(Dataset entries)

------------------------------------------------------------------------

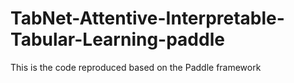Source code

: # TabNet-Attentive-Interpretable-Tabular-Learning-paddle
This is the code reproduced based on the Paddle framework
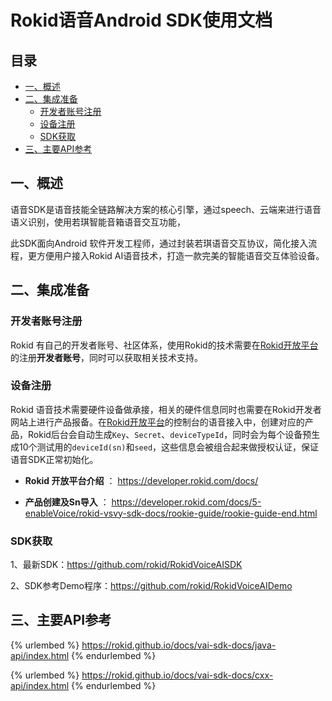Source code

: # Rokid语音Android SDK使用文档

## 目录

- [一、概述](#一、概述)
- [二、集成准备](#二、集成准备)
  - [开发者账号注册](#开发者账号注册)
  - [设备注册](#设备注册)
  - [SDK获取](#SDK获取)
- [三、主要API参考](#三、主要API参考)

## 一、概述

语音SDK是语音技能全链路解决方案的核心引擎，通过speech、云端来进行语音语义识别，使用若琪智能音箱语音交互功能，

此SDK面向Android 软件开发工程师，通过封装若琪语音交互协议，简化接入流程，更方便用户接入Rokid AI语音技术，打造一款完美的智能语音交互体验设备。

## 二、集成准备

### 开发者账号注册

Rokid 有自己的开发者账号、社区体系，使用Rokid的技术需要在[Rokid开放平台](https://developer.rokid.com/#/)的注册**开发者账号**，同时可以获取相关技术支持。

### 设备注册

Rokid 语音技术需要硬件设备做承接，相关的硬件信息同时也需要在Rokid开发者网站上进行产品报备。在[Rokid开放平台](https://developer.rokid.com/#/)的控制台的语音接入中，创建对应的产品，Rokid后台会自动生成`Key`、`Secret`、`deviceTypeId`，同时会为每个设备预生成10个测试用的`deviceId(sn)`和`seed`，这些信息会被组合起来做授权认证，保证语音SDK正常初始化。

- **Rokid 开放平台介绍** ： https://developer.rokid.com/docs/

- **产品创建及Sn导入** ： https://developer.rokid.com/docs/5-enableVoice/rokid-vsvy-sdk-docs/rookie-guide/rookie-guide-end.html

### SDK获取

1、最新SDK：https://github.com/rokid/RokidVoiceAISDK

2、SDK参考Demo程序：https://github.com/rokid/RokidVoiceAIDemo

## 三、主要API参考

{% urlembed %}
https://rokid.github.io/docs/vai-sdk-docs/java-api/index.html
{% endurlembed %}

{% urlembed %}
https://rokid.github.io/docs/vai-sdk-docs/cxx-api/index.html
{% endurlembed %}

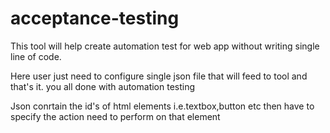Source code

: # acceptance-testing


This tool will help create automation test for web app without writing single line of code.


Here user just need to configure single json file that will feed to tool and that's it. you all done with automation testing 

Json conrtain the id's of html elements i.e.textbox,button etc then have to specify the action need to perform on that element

------------------------------------------------------------------------

WHAT YOU WILL DO — Give the data above back unchanged, except for the pictures.

WRITTEN REPLY —
Source code

: # TabNet-Attentive-Interpretable-Tabular-Learning-paddle
This is the code reproduced based on the Paddle framework
Source code

: # Rokid语音Android SDK使用文档

## 目录

- [一、概述](#一、概述)
- [二、集成准备](#二、集成准备)
  - [开发者账号注册](#开发者账号注册)
  - [设备注册](#设备注册)
  - [SDK获取](#SDK获取)
- [三、主要API参考](#三、主要API参考)

## 一、概述

语音SDK是语音技能全链路解决方案的核心引擎，通过speech、云端来进行语音语义识别，使用若琪智能音箱语音交互功能，

此SDK面向Android 软件开发工程师，通过封装若琪语音交互协议，简化接入流程，更方便用户接入Rokid AI语音技术，打造一款完美的智能语音交互体验设备。

## 二、集成准备

### 开发者账号注册

Rokid 有自己的开发者账号、社区体系，使用Rokid的技术需要在[Rokid开放平台](https://developer.rokid.com/#/)的注册**开发者账号**，同时可以获取相关技术支持。

### 设备注册

Rokid 语音技术需要硬件设备做承接，相关的硬件信息同时也需要在Rokid开发者网站上进行产品报备。在[Rokid开放平台](https://developer.rokid.com/#/)的控制台的语音接入中，创建对应的产品，Rokid后台会自动生成`Key`、`Secret`、`deviceTypeId`，同时会为每个设备预生成10个测试用的`deviceId(sn)`和`seed`，这些信息会被组合起来做授权认证，保证语音SDK正常初始化。

- **Rokid 开放平台介绍** ： https://developer.rokid.com/docs/

- **产品创建及Sn导入** ： https://developer.rokid.com/docs/5-enableVoice/rokid-vsvy-sdk-docs/rookie-guide/rookie-guide-end.html

### SDK获取

1、最新SDK：https://github.com/rokid/RokidVoiceAISDK

2、SDK参考Demo程序：https://github.com/rokid/RokidVoiceAIDemo

## 三、主要API参考

{% urlembed %}
https://rokid.github.io/docs/vai-sdk-docs/java-api/index.html
{% endurlembed %}

{% urlembed %}
https://rokid.github.io/docs/vai-sdk-docs/cxx-api/index.html
{% endurlembed %}

Source code

: # acceptance-testing


This tool will help create automation test for web app without writing single line of code.


Here user just need to configure single json file that will feed to tool and that's it. you all done with automation testing 

Json conrtain the id's of html elements i.e.textbox,button etc then have to specify the action need to perform on that element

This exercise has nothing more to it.